:: About this task ::
Below are entries; count the lines containing the string "조정하는". The answer is that number alone.

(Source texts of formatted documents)
== == ==
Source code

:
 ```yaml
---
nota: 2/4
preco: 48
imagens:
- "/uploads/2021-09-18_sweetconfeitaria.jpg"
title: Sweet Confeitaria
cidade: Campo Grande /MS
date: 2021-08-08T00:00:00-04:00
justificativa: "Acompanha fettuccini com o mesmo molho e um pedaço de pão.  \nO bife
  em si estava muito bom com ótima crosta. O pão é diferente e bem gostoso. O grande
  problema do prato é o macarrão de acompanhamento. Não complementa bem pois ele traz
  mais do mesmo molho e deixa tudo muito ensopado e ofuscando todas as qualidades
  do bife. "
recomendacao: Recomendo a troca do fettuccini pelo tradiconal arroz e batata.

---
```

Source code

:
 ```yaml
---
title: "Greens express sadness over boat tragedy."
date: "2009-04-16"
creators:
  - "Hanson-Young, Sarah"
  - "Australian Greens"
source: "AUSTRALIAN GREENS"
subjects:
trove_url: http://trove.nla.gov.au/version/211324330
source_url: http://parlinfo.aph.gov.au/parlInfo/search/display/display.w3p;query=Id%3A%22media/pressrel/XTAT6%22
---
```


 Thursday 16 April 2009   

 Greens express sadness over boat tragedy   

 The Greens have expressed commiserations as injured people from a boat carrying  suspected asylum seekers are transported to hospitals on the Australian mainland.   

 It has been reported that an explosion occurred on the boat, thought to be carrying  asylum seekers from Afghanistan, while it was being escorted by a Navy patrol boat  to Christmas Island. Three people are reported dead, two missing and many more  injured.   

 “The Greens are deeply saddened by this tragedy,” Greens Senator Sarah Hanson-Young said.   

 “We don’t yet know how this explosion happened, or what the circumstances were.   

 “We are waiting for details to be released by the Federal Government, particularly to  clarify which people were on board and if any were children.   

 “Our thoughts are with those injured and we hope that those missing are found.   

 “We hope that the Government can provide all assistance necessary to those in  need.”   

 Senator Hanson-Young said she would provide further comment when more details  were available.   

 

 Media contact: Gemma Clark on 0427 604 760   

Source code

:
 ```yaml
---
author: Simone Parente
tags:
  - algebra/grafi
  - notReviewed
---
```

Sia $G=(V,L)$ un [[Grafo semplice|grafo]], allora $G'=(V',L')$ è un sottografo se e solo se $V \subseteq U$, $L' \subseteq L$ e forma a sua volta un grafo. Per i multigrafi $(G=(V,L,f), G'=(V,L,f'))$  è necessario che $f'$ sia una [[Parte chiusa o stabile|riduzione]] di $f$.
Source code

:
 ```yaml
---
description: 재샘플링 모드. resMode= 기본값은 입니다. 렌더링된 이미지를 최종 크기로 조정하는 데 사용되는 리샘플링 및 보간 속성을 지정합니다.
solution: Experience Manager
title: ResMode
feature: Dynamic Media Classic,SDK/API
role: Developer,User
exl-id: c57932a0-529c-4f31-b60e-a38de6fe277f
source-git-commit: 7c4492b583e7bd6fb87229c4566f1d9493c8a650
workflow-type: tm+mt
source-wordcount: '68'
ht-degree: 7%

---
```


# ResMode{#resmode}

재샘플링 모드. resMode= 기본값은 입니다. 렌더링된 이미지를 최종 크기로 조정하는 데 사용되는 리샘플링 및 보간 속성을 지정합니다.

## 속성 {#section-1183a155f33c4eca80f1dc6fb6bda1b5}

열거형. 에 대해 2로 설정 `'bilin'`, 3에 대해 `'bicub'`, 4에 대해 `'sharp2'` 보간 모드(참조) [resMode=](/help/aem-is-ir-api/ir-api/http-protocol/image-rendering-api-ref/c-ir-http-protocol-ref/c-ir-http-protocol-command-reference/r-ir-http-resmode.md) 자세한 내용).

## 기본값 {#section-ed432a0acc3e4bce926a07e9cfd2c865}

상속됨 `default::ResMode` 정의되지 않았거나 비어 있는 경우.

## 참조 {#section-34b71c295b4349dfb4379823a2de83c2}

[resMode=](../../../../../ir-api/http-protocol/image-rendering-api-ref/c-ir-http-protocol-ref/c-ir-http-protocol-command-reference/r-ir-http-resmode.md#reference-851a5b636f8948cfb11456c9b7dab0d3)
== == ==
:: Result below ::
2